TASK BRIEF: Select every line below containing the word "verwenden".

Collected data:
■ ■ ■ ■ ■ ■ ■

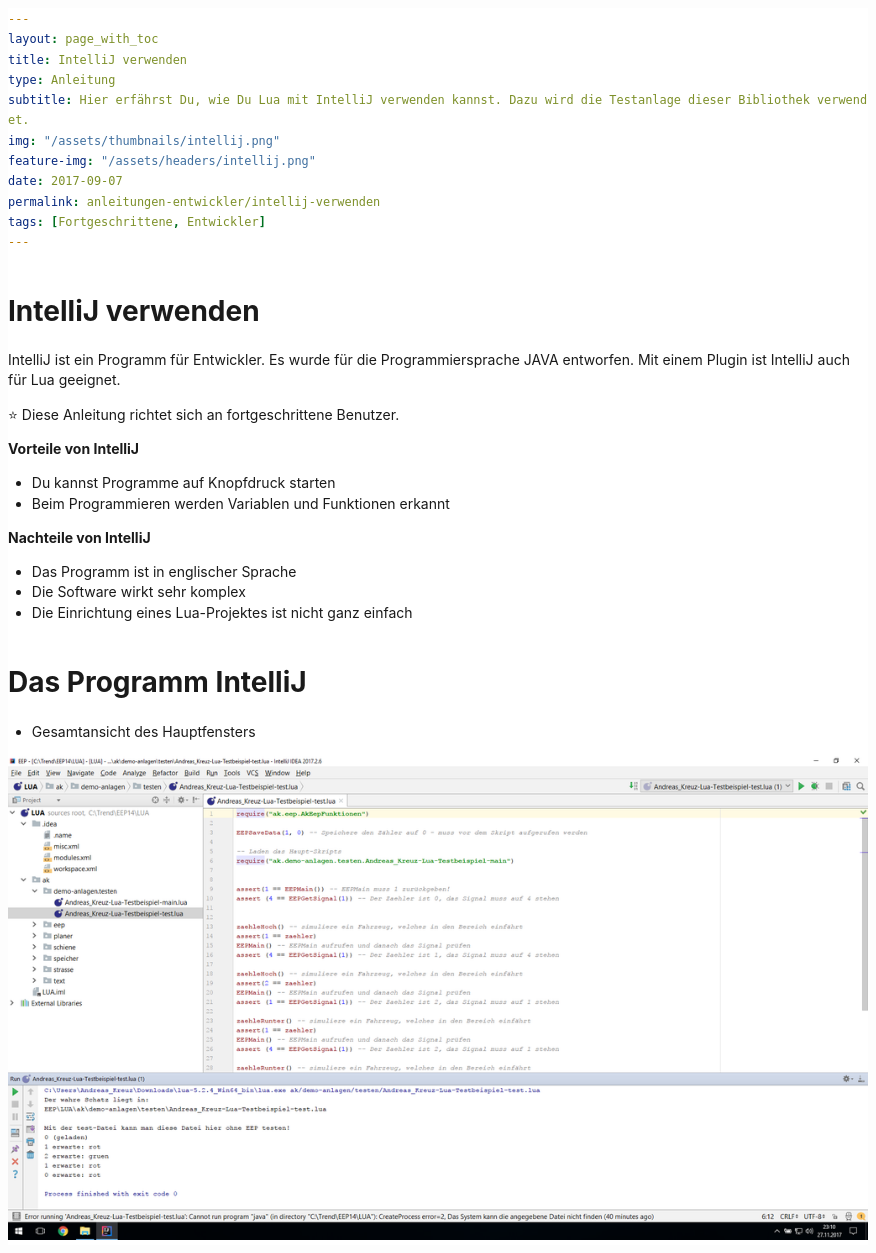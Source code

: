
 ```yaml
---
layout: page_with_toc
title: IntelliJ verwenden
type: Anleitung
subtitle: Hier erfährst Du, wie Du Lua mit IntelliJ verwenden kannst. Dazu wird die Testanlage dieser Bibliothek verwendet.
img: "/assets/thumbnails/intellij.png"
feature-img: "/assets/headers/intellij.png"
date: 2017-09-07
permalink: anleitungen-entwickler/intellij-verwenden
tags: [Fortgeschrittene, Entwickler]
---
```

# IntelliJ verwenden

<p class="lead">IntelliJ ist ein Programm für Entwickler.
Es wurde für die Programmiersprache JAVA entworfen.
Mit einem Plugin ist IntelliJ auch für Lua geeignet.</p>

:star: Diese Anleitung richtet sich an fortgeschrittene Benutzer.

**Vorteile von IntelliJ**
* Du kannst Programme auf Knopfdruck starten
* Beim Programmieren werden Variablen und Funktionen erkannt

**Nachteile von IntelliJ**
* Das Programm ist in englischer Sprache
* Die Software wirkt sehr komplex
* Die Einrichtung eines Lua-Projektes ist nicht ganz einfach

# Das Programm IntelliJ
* Gesamtansicht des Hauptfensters<br>
<img src="../assets/tutorial/intellij/44.png" class="img-fluid img-thumbnail" style="border: 1 solid #aaaaaa;" alt="">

■ ■ ■ ■ ■ ■ ■

TASK OUTPUT:
title: IntelliJ verwenden
subtitle: Hier erfährst Du, wie Du Lua mit IntelliJ verwenden kannst. Dazu wird die Testanlage dieser Bibliothek verwendet.
permalink: anleitungen-entwickler/intellij-verwenden
# IntelliJ verwenden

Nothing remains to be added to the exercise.